*TASK OBJECTIVE*. A single figure is required: the number of lines in the data below that hold the word "polarcoord".

===== INPUT MATERIAL =====

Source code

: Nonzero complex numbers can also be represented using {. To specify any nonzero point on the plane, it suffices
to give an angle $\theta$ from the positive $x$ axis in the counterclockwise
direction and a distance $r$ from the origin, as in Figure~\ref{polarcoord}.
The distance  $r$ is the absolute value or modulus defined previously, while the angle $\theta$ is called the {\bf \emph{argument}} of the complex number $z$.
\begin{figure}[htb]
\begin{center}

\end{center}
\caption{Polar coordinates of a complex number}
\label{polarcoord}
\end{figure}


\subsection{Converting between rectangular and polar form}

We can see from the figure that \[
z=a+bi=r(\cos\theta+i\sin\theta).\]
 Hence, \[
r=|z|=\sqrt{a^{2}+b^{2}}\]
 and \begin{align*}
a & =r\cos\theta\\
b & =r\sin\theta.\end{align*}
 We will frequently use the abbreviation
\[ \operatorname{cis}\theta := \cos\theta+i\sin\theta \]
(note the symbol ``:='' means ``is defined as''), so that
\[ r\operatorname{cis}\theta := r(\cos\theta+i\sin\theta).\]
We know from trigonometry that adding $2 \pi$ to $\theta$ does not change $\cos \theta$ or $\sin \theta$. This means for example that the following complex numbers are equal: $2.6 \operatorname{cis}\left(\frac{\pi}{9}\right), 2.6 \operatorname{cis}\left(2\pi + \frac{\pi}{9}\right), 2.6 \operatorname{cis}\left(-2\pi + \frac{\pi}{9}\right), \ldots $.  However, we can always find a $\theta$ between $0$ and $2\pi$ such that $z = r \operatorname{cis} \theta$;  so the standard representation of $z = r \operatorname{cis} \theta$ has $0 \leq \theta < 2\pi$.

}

=====

*SOLUTION*. 2